Spark-related heap error in GATK4 PathSeqBuildKmers
I am encountering a Java heap space error when trying to generate the host k-mer library from the PathSeq resource bundle that I am at a bit of a loss to understand and troubleshoot. The specific error appears to occur after the tool has actually completed its run:
org.broadinstitute.hellbender.tools.spark.pathseq.PathSeqBuildKmers done. Elapsed time: 12.53 minutes. Runtime.totalMemory()=68719476736 Exception in thread "main" java.lang.OutOfMemoryError: Java heap space at org.broadinstitute.hellbender.tools.spark.utils.LongHopscotchSet.<init>(LongHopscotchSet.java:59) at org.broadinstitute.hellbender.tools.spark.utils.LargeLongHopscotchSet.<init>(LargeLongHopscotchSet.java:42) at org.broadinstitute.hellbender.tools.spark.pathseq.PSKmerUtils.longArrayCollectionToSet(PSKmerUtils.java:82) at org.broadinstitute.hellbender.tools.spark.pathseq.PathSeqBuildKmers.doWork(PathSeqBuildKmers.java:171) at org.broadinstitute.hellbender.cmdline.CommandLineProgram.runTool(CommandLineProgram.java:135) at org.broadinstitute.hellbender.cmdline.CommandLineProgram.instanceMainPostParseArgs(CommandLineProgram.java:180) at org.broadinstitute.hellbender.cmdline.CommandLineProgram.instanceMain(CommandLineProgram.java:199) at org.broadinstitute.hellbender.Main.runCommandLineProgram(Main.java:160) at org.broadinstitute.hellbender.Main.mainEntry(Main.java:203) at org.broadinstitute.hellbender.Main.main(Main.java:289)

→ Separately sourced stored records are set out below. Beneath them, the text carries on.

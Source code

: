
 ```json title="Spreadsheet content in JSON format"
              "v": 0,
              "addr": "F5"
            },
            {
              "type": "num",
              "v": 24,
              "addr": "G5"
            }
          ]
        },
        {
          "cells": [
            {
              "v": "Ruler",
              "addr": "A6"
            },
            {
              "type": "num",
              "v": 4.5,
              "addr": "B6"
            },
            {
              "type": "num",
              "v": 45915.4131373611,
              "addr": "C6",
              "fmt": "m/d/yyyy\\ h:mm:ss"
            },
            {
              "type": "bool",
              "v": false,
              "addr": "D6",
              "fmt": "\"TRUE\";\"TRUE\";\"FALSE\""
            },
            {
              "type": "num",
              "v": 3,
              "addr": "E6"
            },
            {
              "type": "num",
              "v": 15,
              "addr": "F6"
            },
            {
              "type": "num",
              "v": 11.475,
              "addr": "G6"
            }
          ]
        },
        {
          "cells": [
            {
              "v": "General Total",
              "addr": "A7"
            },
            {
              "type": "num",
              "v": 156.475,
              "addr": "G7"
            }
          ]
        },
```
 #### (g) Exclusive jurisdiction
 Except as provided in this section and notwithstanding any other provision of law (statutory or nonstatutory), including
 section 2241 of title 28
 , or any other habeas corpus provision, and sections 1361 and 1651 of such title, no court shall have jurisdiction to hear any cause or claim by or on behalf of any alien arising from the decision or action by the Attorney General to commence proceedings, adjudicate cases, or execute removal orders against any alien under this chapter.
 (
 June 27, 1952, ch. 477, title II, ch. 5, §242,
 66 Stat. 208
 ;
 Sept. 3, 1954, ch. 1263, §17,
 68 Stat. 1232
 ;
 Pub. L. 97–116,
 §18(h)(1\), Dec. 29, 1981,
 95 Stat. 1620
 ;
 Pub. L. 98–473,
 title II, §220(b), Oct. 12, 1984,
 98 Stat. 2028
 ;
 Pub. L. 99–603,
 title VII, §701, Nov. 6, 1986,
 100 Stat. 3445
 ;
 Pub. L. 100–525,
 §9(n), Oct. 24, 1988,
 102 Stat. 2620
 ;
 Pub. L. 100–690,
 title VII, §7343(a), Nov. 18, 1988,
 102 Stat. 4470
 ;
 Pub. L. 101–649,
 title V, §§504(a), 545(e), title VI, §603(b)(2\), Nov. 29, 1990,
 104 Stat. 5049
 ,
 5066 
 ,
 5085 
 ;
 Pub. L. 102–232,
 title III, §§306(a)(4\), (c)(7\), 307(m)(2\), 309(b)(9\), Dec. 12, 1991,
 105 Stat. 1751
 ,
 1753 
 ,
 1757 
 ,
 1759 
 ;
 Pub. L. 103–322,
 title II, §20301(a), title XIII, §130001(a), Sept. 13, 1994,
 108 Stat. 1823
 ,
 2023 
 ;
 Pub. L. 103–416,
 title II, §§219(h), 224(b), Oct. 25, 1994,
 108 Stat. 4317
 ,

however, no host.hss file is generated. I am invoking the program with more than enough heap space:
./gatk/gatk --java-options "-Xms72G -Xmx72G" PathSeqBuildKmersSpark --reference pathseq_host.fa -O host.hss
I've watched top during a run and can confirm that the process never exceeds around 69GB of memory usage. I've tried to play with the Spark options in case the heap space issue is occurring thre but trying to set "--spark-master local[*]" will throw a: "A USER ERROR has occurred: spark-master is not a recognized option" error whether or not I include --spark-runner LOCAL, so I'm not sure how I'm supposed to configure Spark given that issue. My GATK version is 220.127.116.11-local and I'm using OpenJDK 1.8.0_131 as the JVM. Thanks for any help you can provide and please let me know if you need any additional information on my end.
Hollis Wright, PhD
Assistant Staff Scientist
Oregon Health And Science University